>>>>>

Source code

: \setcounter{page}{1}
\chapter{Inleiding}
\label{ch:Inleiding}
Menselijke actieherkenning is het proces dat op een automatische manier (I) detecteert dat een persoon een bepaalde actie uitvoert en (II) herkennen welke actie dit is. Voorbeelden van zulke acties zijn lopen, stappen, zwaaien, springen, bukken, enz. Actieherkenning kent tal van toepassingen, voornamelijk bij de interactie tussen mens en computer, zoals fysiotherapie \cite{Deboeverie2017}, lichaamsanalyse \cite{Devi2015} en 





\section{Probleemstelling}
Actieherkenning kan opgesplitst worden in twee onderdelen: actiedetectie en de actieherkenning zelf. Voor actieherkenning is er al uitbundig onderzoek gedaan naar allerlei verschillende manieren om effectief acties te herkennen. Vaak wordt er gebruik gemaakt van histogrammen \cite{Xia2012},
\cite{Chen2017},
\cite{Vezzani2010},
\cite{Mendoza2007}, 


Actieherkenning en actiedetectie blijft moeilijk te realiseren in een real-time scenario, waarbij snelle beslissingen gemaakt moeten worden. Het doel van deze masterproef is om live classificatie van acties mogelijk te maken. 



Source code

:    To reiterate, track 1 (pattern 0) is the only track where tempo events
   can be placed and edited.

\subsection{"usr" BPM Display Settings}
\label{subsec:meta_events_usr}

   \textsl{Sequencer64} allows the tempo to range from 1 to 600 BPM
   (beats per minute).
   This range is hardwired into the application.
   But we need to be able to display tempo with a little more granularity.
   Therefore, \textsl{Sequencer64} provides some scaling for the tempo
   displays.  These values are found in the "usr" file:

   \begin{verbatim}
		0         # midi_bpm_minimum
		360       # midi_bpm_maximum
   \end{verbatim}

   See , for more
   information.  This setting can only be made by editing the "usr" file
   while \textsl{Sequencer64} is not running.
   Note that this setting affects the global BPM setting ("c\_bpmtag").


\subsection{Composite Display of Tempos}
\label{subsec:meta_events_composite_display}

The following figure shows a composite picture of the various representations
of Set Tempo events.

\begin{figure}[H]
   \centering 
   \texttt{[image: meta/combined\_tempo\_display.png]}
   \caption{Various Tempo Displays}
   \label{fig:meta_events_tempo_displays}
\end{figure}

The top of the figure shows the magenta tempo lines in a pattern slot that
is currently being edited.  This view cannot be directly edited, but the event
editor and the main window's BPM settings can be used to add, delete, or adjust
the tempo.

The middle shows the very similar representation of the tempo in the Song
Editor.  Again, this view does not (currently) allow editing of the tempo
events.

<<<<<

**What is expected:**
Copy the entire listing exactly. Do not skip a line.

**Result for this task:**
Source code

: \setcounter{page}{1}
\chapter{Inleiding}
\label{ch:Inleiding}
Menselijke actieherkenning is het proces dat op een automatische manier (I) detecteert dat een persoon een bepaalde actie uitvoert en (II) herkennen welke actie dit is. Voorbeelden van zulke acties zijn lopen, stappen, zwaaien, springen, bukken, enz. Actieherkenning kent tal van toepassingen, voornamelijk bij de interactie tussen mens en computer, zoals fysiotherapie \cite{Deboeverie2017}, lichaamsanalyse \cite{Devi2015} en 





\section{Probleemstelling}
Actieherkenning kan opgesplitst worden in twee onderdelen: actiedetectie en de actieherkenning zelf. Voor actieherkenning is er al uitbundig onderzoek gedaan naar allerlei verschillende manieren om effectief acties te herkennen. Vaak wordt er gebruik gemaakt van histogrammen \cite{Xia2012},
\cite{Chen2017},
\cite{Vezzani2010},
\cite{Mendoza2007}, 


Actieherkenning en actiedetectie blijft moeilijk te realiseren in een real-time scenario, waarbij snelle beslissingen gemaakt moeten worden. Het doel van deze masterproef is om live classificatie van acties mogelijk te maken. 



Source code

:    To reiterate, track 1 (pattern 0) is the only track where tempo events
   can be placed and edited.

\subsection{"usr" BPM Display Settings}
\label{subsec:meta_events_usr}

   \textsl{Sequencer64} allows the tempo to range from 1 to 600 BPM
   (beats per minute).
   This range is hardwired into the application.
   But we need to be able to display tempo with a little more granularity.
   Therefore, \textsl{Sequencer64} provides some scaling for the tempo
   displays.  These values are found in the "usr" file:

   \begin{verbatim}
		0         # midi_bpm_minimum
		360       # midi_bpm_maximum
   \end{verbatim}

   See , for more
   information.  This setting can only be made by editing the "usr" file
   while \textsl{Sequencer64} is not running.
   Note that this setting affects the global BPM setting ("c\_bpmtag").


\subsection{Composite Display of Tempos}
\label{subsec:meta_events_composite_display}

The following figure shows a composite picture of the various representations
of Set Tempo events.

\begin{figure}[H]
   \centering 
   \texttt{[image: meta/combined\_tempo\_display.png]}
   \caption{Various Tempo Displays}
   \label{fig:meta_events_tempo_displays}
\end{figure}

The top of the figure shows the magenta tempo lines in a pattern slot that
is currently being edited.  This view cannot be directly edited, but the event
editor and the main window's BPM settings can be used to add, delete, or adjust
the tempo.

The middle shows the very similar representation of the tempo in the Song
Editor.  Again, this view does not (currently) allow editing of the tempo
events.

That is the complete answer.